Peint en 1680 par David Klöcker Ehrenstrahl, peintre de cour attitré de la royauté suédoise, ce portrait équestre représente Brilliant, le cheval de garde rapprochée du roi Charles XI de Suède. Conservé au Nationalmuseum de Stockholm, l'oeuvre illustre avec éclat la tradition des portraits animaliers princiers qui fleurissait dans les cours européennes du XVIIe siècle, où la beauté et la puissance du cheval royal devenaient autant d'attributs symboliques de la souveraineté.
Un peintre de cour au service du cheval royal
David Klöcker Ehrenstrahl, né à Hambourg en 1628 et naturalisé suédois, s'imposa comme le portraitiste officiel de la cour de Stockholm sous les règnes de Charles X Gustave, Charles XI et Charles XII. Anobli par la couronne suédoise, il fut l'un des premiers artistes à recevoir le titre de peintre du roi en Suède. Son oeuvre mêle influence flamande et rigueur nordique, héritée de sa formation auprès de maîtres hollandais et de séjours prolongés aux Pays-Bas ainsi qu'en Italie. Si ses portraits de la famille royale sont nombreux, ses représentations animales témoignent d'une sensibilité particulière pour la morphologie et le caractère des sujets équins.
Brilliant, cheval de représentation et symbole dynastique
Le cheval nommé Brilliant occupait une place de choix dans les écuries royales de Charles XI, monarque qui régna sur la Suède de 1660 à 1697 et dont le règne fut marqué par une réforme profonde de l'administration et de l'armée. Le terme suédois livhäst désigne le cheval de garde personnelle du souverain, animal de parade et de prestige, distinct du cheval de bataille ordinaire.
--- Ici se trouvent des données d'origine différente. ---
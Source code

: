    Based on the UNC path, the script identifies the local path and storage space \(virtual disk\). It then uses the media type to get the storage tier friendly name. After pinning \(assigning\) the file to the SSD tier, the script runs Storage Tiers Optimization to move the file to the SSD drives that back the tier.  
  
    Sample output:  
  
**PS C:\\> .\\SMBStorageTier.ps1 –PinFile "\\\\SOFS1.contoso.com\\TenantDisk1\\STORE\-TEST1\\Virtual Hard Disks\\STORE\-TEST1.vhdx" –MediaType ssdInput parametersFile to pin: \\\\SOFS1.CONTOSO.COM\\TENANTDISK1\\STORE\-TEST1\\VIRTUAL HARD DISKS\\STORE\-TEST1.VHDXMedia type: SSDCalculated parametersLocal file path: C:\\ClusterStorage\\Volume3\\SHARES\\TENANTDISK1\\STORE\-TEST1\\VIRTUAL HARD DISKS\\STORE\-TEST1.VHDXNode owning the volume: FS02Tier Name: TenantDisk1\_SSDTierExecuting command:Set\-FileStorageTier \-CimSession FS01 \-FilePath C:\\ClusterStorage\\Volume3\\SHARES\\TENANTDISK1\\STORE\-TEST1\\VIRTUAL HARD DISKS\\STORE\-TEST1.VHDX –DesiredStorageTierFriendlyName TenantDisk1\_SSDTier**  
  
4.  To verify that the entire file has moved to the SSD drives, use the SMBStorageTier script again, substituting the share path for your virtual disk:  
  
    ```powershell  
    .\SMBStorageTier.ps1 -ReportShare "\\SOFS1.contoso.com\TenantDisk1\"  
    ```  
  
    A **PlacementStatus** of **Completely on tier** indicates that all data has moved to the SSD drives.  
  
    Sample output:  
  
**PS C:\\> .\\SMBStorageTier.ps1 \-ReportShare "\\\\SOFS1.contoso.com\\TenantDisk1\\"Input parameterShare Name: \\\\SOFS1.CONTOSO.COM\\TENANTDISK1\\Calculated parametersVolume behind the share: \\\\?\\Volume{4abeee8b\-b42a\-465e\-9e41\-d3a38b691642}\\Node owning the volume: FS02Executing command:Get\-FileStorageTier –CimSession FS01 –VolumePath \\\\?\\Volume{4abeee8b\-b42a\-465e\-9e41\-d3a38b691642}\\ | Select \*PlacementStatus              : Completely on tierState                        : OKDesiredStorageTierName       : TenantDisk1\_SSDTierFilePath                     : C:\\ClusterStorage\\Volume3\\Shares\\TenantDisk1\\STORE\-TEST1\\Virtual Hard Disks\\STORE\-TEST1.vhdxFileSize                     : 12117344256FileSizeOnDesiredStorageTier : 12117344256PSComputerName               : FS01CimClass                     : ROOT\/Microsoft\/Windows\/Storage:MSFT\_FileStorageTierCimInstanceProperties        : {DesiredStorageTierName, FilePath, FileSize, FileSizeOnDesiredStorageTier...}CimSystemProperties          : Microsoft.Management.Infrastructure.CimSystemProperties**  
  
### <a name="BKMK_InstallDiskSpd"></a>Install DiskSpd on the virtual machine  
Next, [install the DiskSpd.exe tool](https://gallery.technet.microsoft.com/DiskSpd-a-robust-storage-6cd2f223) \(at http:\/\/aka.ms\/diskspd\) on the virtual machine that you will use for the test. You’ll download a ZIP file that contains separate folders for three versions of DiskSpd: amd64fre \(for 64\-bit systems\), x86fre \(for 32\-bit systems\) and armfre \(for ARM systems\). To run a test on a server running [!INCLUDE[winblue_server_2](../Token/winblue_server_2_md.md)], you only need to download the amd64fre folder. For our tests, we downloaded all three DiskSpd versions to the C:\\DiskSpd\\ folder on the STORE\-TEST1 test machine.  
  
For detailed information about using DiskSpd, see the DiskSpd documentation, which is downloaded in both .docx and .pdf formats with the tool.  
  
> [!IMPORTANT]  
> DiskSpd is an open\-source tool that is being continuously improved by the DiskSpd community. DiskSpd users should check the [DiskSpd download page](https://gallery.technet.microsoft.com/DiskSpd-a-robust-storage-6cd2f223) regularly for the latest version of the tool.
Peindre un tel animal relevait donc d'un acte politique autant qu'artistique : offrir à la postérité l'image d'une monture digne de la majesté royale.
Dans la tradition iconographique européenne du XVIIe siècle, le portrait équestre isolé, centré sur l'animal lui-même plutôt que sur son cavalier, constituait un genre à part entière. Ehrenstrahl s'inscrit dans cette veine en accordant à Brilliant une dignité de sujet à part entière, traité avec le même soin formel qu'un portrait humain de la noblesse.
Conservation et héritage
La toile est aujourd'hui conservée au Nationalmuseum de Stockholm, principal musée des beaux-arts et arts décoratifs de Suède. Elle appartient à un ensemble de commandes royales qui documentent la vie de cour et la culture équestre de la Suède baroque. Par sa précision anatomique et sa composition sobre, elle offre un témoignage précieux sur les standards de beauté équine prisés à la fin du XVIIe siècle dans les cours du nord de l'Europe. L'oeuvre reste une référence pour l'histoire de la peinture animalière scandinave, illustrant comment le cheval pouvait accéder, sous le pinceau d'un artiste de cour, au rang de véritable sujet de représentation souveraine.